Given a database of geo-tagged images or images of known places, the goal of visual place recognition algorithms is to determine the place depicted in a new query image. Traditionally, this problem is solved by transferring the geo-tags or place identities of the most similar database images to the query image. Highly related to the visual place recognition problem is the task of visual localization: Given a scene representation computed from a database of geo-tagged images, e.g., a 3D model recovered via Structure-from-Motion, visual localization approaches aim to estimate the full 6 Degree-of-Freedom (6DOF) pose of a query image, i.e., the position and orientation from which the image was taken. Both place recognition and visual localization are fundamental steps in many Computer Vision applications, including robotics, autonomous vehicles (self-driving cars), Augmented / Mixed / Virtual Reality, loop closure detection in SLAM, and Structure-from-Motion.

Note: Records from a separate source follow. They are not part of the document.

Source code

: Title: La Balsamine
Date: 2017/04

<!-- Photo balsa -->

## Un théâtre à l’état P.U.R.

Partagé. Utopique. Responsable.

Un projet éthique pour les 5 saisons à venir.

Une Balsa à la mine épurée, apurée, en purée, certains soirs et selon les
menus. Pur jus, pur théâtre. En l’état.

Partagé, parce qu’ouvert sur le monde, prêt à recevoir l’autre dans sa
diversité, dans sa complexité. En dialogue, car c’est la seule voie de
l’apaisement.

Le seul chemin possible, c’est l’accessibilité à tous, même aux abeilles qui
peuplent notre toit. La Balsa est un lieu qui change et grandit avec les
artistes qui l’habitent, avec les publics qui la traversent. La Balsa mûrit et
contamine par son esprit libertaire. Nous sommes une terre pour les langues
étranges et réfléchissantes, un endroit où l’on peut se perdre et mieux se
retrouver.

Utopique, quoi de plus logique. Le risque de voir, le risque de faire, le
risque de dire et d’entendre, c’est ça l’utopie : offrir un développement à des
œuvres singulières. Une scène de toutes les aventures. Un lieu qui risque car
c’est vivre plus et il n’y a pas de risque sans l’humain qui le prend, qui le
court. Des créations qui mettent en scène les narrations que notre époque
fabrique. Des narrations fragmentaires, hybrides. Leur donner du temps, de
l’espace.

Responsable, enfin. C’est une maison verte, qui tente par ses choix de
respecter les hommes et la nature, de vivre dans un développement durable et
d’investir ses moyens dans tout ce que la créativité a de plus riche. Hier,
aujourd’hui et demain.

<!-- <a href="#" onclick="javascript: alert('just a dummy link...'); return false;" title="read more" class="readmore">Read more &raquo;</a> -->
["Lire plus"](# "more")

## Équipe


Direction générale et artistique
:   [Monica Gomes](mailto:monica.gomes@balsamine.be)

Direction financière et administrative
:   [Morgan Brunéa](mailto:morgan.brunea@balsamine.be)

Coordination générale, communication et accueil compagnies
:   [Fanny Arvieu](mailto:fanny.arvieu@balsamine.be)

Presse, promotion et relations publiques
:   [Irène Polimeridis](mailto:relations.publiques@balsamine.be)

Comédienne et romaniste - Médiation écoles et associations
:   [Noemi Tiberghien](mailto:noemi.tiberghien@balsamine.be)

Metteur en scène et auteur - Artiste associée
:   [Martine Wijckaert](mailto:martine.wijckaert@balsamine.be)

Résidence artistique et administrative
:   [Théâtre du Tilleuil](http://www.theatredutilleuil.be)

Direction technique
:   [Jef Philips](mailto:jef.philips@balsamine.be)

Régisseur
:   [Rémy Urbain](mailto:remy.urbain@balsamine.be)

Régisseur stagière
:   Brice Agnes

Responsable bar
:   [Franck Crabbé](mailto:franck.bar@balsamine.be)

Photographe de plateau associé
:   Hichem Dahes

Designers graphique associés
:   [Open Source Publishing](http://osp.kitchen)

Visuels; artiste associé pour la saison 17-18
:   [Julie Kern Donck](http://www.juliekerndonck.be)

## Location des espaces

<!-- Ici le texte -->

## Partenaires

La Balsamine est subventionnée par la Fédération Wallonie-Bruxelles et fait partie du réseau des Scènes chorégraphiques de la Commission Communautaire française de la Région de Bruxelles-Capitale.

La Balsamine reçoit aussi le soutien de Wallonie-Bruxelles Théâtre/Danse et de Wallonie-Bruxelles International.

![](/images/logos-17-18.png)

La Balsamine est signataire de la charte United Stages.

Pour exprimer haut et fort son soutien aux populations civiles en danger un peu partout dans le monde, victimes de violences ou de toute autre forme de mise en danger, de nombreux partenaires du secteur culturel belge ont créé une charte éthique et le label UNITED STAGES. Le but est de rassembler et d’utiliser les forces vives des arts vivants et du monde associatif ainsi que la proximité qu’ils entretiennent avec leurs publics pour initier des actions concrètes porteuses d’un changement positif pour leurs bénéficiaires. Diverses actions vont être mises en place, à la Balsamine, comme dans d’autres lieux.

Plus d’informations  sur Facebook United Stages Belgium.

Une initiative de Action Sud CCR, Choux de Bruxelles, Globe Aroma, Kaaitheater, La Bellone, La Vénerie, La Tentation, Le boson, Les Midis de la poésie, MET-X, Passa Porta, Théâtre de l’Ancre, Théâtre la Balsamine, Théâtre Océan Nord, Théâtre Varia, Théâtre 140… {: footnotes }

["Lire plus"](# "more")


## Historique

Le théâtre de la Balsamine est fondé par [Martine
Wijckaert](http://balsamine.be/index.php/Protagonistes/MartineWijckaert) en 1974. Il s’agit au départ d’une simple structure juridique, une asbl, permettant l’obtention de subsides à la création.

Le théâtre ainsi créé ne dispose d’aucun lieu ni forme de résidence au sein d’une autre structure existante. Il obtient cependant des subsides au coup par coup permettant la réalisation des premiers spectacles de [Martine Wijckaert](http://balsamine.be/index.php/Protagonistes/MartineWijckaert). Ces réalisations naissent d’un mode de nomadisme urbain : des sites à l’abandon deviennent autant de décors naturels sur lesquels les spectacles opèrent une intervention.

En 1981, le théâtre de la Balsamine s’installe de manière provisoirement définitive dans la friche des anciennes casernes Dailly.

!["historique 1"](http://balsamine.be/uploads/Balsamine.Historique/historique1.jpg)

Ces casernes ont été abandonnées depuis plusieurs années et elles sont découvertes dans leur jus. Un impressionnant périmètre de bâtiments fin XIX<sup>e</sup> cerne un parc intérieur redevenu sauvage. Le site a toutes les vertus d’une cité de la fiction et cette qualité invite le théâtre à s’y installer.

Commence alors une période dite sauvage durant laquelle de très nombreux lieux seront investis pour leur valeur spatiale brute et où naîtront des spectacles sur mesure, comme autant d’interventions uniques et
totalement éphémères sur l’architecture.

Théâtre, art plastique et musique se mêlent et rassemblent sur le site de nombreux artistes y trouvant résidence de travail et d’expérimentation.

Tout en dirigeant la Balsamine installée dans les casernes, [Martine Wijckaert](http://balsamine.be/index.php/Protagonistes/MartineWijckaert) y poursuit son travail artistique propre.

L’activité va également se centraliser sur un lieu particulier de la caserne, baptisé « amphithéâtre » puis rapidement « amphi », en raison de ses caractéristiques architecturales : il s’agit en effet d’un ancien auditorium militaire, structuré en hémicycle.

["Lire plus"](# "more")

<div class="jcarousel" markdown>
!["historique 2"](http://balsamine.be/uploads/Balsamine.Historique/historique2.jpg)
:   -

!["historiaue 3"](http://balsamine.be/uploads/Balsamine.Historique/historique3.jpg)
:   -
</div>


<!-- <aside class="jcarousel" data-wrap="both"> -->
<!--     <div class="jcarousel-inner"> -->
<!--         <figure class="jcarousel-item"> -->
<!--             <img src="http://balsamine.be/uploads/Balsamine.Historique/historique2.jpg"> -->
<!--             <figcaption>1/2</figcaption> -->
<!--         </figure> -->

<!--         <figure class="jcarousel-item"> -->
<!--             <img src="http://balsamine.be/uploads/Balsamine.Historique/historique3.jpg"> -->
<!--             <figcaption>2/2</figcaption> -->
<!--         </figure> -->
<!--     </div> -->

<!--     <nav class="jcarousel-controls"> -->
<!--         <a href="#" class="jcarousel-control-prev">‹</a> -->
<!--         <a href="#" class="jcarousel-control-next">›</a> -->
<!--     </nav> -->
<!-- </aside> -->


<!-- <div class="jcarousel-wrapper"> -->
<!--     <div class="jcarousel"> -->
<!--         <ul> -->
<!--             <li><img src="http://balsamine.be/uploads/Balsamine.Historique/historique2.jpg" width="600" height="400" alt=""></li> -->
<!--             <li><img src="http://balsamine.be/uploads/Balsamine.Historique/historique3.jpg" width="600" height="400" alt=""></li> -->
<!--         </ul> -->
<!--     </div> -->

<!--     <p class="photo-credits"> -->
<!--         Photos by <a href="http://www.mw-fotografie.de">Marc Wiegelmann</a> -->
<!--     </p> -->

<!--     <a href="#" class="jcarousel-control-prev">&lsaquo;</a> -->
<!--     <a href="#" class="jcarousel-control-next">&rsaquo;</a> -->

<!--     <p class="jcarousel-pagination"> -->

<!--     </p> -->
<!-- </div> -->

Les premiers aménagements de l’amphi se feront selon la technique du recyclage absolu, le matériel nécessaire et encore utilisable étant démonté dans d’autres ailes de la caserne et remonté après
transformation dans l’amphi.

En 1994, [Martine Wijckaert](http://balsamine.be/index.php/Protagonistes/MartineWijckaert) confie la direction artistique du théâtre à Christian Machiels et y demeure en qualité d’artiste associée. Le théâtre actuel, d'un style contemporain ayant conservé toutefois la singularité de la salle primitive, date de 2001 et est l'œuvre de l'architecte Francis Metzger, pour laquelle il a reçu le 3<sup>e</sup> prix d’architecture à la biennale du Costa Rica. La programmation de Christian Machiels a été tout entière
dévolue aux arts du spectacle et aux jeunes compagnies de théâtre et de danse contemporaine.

This tutorial covers the state-of-the-art in place recognition and visual localization, with three goals: 1) Provide a comprehensive overview over the current state-of-the-art. This is aimed at first- and second-year PhD students and engineers from industry who are getting started with or are interested in this topic. 2) Have experts teach the tricks of the trade to more experienced PhD students and engineers who want to refine their knowledge on place recognition and localization. 3) Highlight current open challenges in place recognition and localization. This outlines what current algorithms can and cannot do. .
The tutorial consists of four parts, with the first two parts being dedicated to place recognition and the second two parts being focused on localization: The first part discusses classical visual place recognition techniques based on local features. The second part explains recent learning- based place recognition techniques and highlights their advantages and disadvantages compared to classical approaches. The third part discusses visual localization approaches based on local features that use an explicit 3D representation of the scene. The fourth part focuses on learning- based localization algorithms that represent the scene implicitly through the weights of a neural network. It also includes a discussion of the advantages and disadvantages of learned over classical approaches. In all parts, we will discuss open problems and challenges. Throughout the tutorial, we provide links to publicly available source code for the discussed approaches. We will also highlight the different properties of the datasets commonly used for experimental evaluation.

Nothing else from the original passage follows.